Easy butter pecan ice cream recipe, with roasted pecans, butter, and custard base.

Ingredients

6 large egg yolks
6 Tbsp butter
1 cup brown sugar
1/4 teaspoon salt
2 cups heavy cream
2 cups whole milk
1 teaspoon vanilla
1 cup pecans

Recipe


In an average sized heat-safe bowl whip together the yolks until well mixed. Put aside. Shift the cream into a metal bowl set in a bigger bowl of ice and set a medium-mesh sieve on top. Put aside. In an average thick-bottomed pan on normal heat, thaw the butter cook it, mixing continually until it just starts to brown. Include the brown sugar and salt. Stir until the sugar wholly dissolves. Gradually include the milk, stirring to integrate well. It will bubble at first so take care you are using a pan with high enough sides. Heat until all of the sugar is totally melted. Do not let boil or the batter may go sour. Whip in hand, bit by bit pour half of the milk and sugar batter into the eggs, whisking continually to mix well. Then include the warmed egg batter back into the saucepan with the left over milk sugar batter. Stir the mixture continuously over normal heat with a wooden spatula, scratching the bottom as you mix, until the batter becomes thick and coats around the spatula, for almost eight minutes. Pour the custard with the strainer and mix it into the cream. Put in vanilla and mix until set over the ice bath. Chill batter methodically in the refrigerator. While the batter is chilling, heat the oven in advance to 350°F. Arrange the pecans on a roasting pan in one layer only. Bake for 5 minutes, until evenly toasted. Let it set for sometime. Once cool, roughly chop the pecans and put aside.
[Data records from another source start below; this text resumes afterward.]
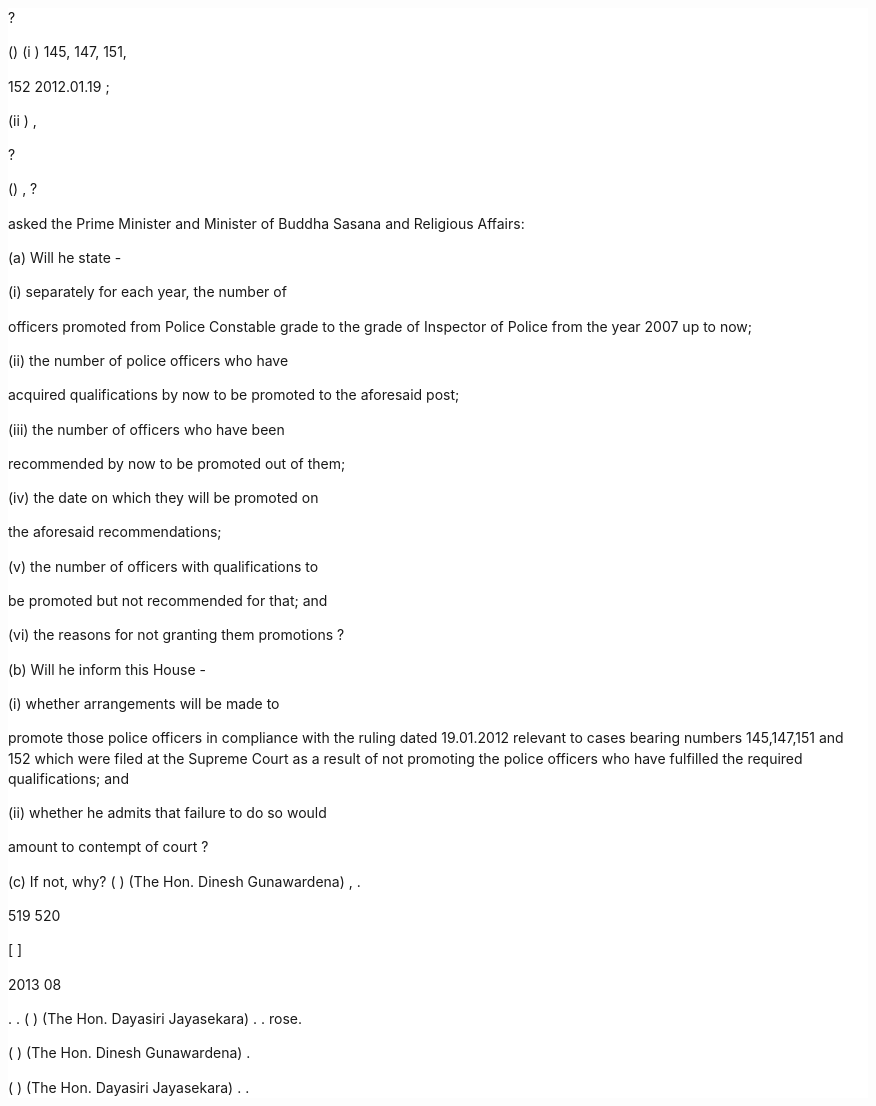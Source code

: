 ?

() (i ) 145, 147, 151,

152 2012.01.19 ;

(ii ) ,

?

() , ?

asked the Prime Minister and Minister of Buddha Sasana and Religious Affairs:

(a) Will he state -

(i) separately for each year, the number of

officers promoted from Police Constable grade to the grade of Inspector of Police from the year 2007 up to now;

(ii) the number of police officers who have

acquired qualifications by now to be promoted to the aforesaid post;

(iii) the number of officers who have been

recommended by now to be promoted out of them;

(iv) the date on which they will be promoted on

the aforesaid recommendations;

(v) the number of officers with qualifications to

be promoted but not recommended for that; and

(vi) the reasons for not granting them promotions ?

(b) Will he inform this House -

(i) whether arrangements will be made to

promote those police officers in compliance with the ruling dated 19.01.2012 relevant to cases bearing numbers 145,147,151 and 152 which were filed at the Supreme Court as a result of not promoting the police officers who have fulfilled the required qualifications; and

(ii) whether he admits that failure to do so would

amount to contempt of court ?

(c) If not, why? ( ) (The Hon. Dinesh Gunawardena) , .

519 520

[ ]

2013 08

. . ( ) (The Hon. Dayasiri Jayasekara) . . rose.

( ) (The Hon. Dinesh Gunawardena) .

( ) (The Hon. Dayasiri Jayasekara) . .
Note, if you like an additional punch to this ice cream, brush the pecans with thawed butter and dust with salt before you roast. Once the ice cream batter is carefully chilled, freeze in your ice cream maker as stated by the manufacturer's instructions. Once the ice cream has been made in the ice cream maker, it will be reasonably soft. Now you can fold in the chopped pecans. Place it in an airtight plastic jar and put in the freezer for minimum one hour; if possible put it for several hours. Makes 1 1/2 quarts.